“..Cirmin Kadar..”
Hala var mı bilmiyorum ama cep telefonlarında bir eski numara pazarı vardı, “200” ile başlayan numaralara ekstra para verip alıyordun. Ya da özel bir şeyleri ima eden telefon numaralarını tercih edenler var her daim.
Aynı tercihi araç plakalarında yapanlar da çok. Kendisinin veya bir yakınının ad ve soyadı baş harfleri ile ayarlanan plakalar gibi.
Bu “ipuçlu” plakalar veya üzerinde temsil ettiği kurumu simgeleyen görselli/yazılı araçlar kurumsal itibar açısından da bir risk ayrıca, özellikle direksiyondaki kişinin trafik görgü ve davranışları dikkate alındığında.
Böyle yapanları çok iyi anlıyorum ve kararlarına diyeceğim hiçbir şey yok. Fakat kendim için şöyle bir düsturum var: Hiçbir şey benden önde ve benden önemli olmamalı, öte yandan ben de diğerleri ile kıyaslandığımda ilk anda onlardan önde veya daha önemli değilim.
Sahibi olduğum hiçbir aracın plakası için özel bir girişimde bulunmadım. 30 yıldır kullandığım bir düzine cep telefon hattımın hiçbirini özel olarak seçmedim.
Yazıya bu şekilde girince bir başka tepkimi anımsadım. Hani belirli dönemlerde kurumların verdiği logolu promosyonlar olur ya, şemsiye, küllük, alışveriş çantası, araç için güneş perdesi filan. Bu tarz promosyonları da kullanmam çok zorunlu kalmadıkça. Eğer gerçekten ihtiyacım olan bir şey söz konusu ise gider parasını verip, reklam unsuru barındırmayanını alırım ve onu kullanırım.
Ama sunduğu ürün ve hizmetin kalitesi dışında hiçbir ön yargı da beslemedim hiçbir kuruma. Oysa mesela sırf logo renkleri yüzünden ambargo yiyen kurumlar var, türlü yaşanmışlık, kulaktan dolmalarla bankacıyı, sigortacıyı, tesisatçıyı vs ebedi nefret unsuru olarak görenler de cabası.
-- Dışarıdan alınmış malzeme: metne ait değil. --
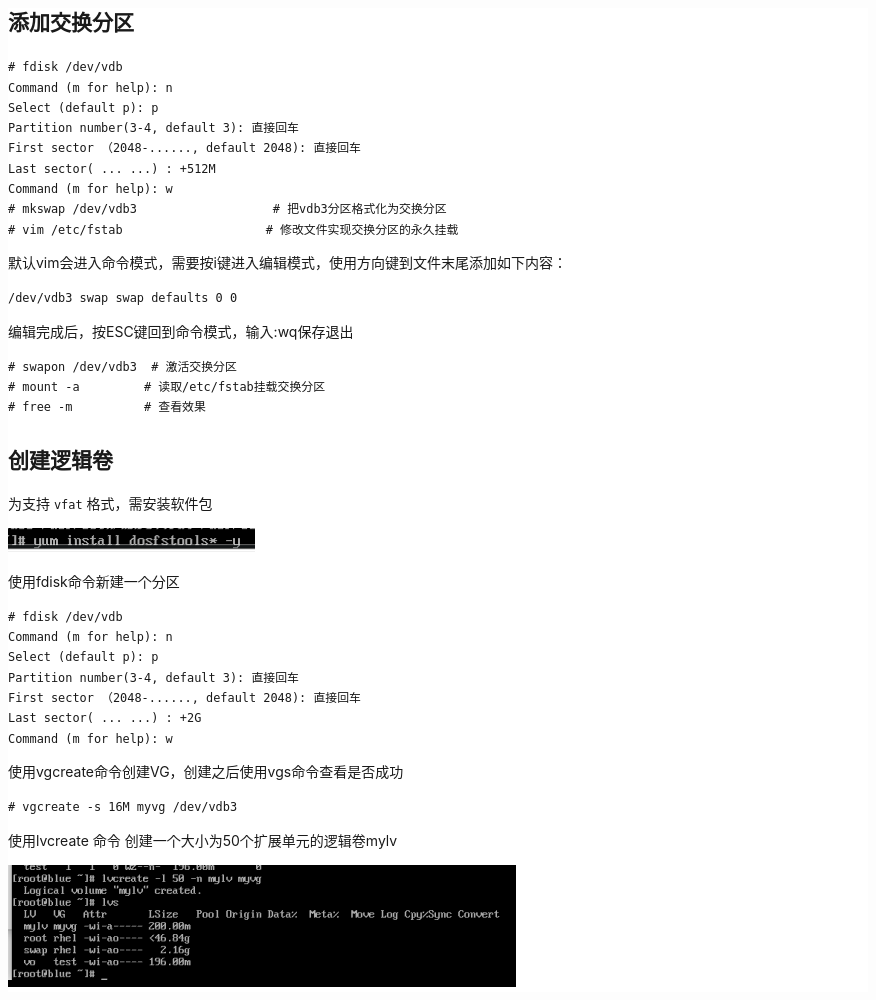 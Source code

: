 ## 添加交换分区

```console
# fdisk /dev/vdb
Command (m for help): n
Select (default p): p
Partition number(3-4, default 3): 直接回车
First sector （2048-......, default 2048): 直接回车
Last sector( ... ...) : +512M
Command (m for help): w
# mkswap /dev/vdb3                   # 把vdb3分区格式化为交换分区
# vim /etc/fstab                    # 修改文件实现交换分区的永久挂载
```

默认vim会进入命令模式，需要按i键进入编辑模式，使用方向键到文件末尾添加如下内容：

```
/dev/vdb3 swap swap defaults 0 0
```

编辑完成后，按ESC键回到命令模式，输入:wq保存退出
```console
# swapon /dev/vdb3  # 激活交换分区
# mount -a         # 读取/etc/fstab挂载交换分区
# free -m          # 查看效果
```

## 创建逻辑卷

为支持 `vfat` 格式，需安装软件包

![](/assets/img/EX200/2020-12-11-15-48-29.png)

使用fdisk命令新建一个分区

```console
# fdisk /dev/vdb
Command (m for help): n
Select (default p): p
Partition number(3-4, default 3): 直接回车
First sector （2048-......, default 2048): 直接回车
Last sector( ... ...) : +2G
Command (m for help): w
```
使用vgcreate命令创建VG，创建之后使用vgs命令查看是否成功

```console
# vgcreate -s 16M myvg /dev/vdb3
```

使用lvcreate 命令 创建一个大小为50个扩展单元的逻辑卷mylv

![](/assets/img/EX200/2020-12-11-00-08-00.png)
Üzerinde devasa logolar, yazılar olan giysileri de sevmem. Mesela o timsahlı markayı severim ama büyük timsahlı ya da yazılı hiçbir ürününü almam ve giymem.
Birisi ile tanıştığım zaman kendime, eğitimime, mesleğime, geçmişime, tercihlerime dair konulara gerekmedikçe veya sorulmadıkça girmem. Girmek istemediğimden ya da hoşlanmadığımdan değil, yola böyle çıkmayı sevmediğim için.
Yönettiğim kuruma kartvizit bastırırken kendim dahil kimsenin kartına görev, unvan gibi bilgileri yazdırmam. Kurumu temsil eden kişi karşısındakine kartvizit veya başka bir yönlendirme ile değil konuştuklarıyla, bildiğiyle, yetkisi ve yapabilirliği ile kanıtlamalı kendisini.
Bireyler taşıdıkları unvanlar, yaptıkları işler, giydikleri kıyafet ya da aldıkları eğitiminden önce kendileri olarak varlar bu dünyada, o bireyi en doğal haliyle olduğu gibi tanımadan çeşitli önyargı unsurları ile değerlendirmek kişisel ilişkileri, hatta toplumsal huzuru bozabilecek yanlı, önyargılı davranışlar.
“Ateş olsan cürmün kadar yer yakarsın” denir ya. Doğrusu “…cirmin kadar.” Yani hacmin, kapladığın alan kadar.
Tanıştığın bir insan da cirmi kadardır. O alanı tespit etmek de sana kalmış. Biraz dinlersin, yaptığı konuşmadan dikkatini çeken olayları, tarihleri, kişileri, yerleri kendince doğrularsın; yapacağım, edeceğim dediklerindeki inandırıcılığa bakarsın vs.
Hani büyük mağazalara, ya da meşhur restoranlara müşteri görünümlü kişiler gider gizlice ve o kurumun müşterilerine nasıl davrandığını, ürün ve hizmetlerini nasıl sunduğunu, bunların kalitesini filan gözlemeyip raporlarlar ya bence her ilişkide böyle bir süreç olması gerek belki.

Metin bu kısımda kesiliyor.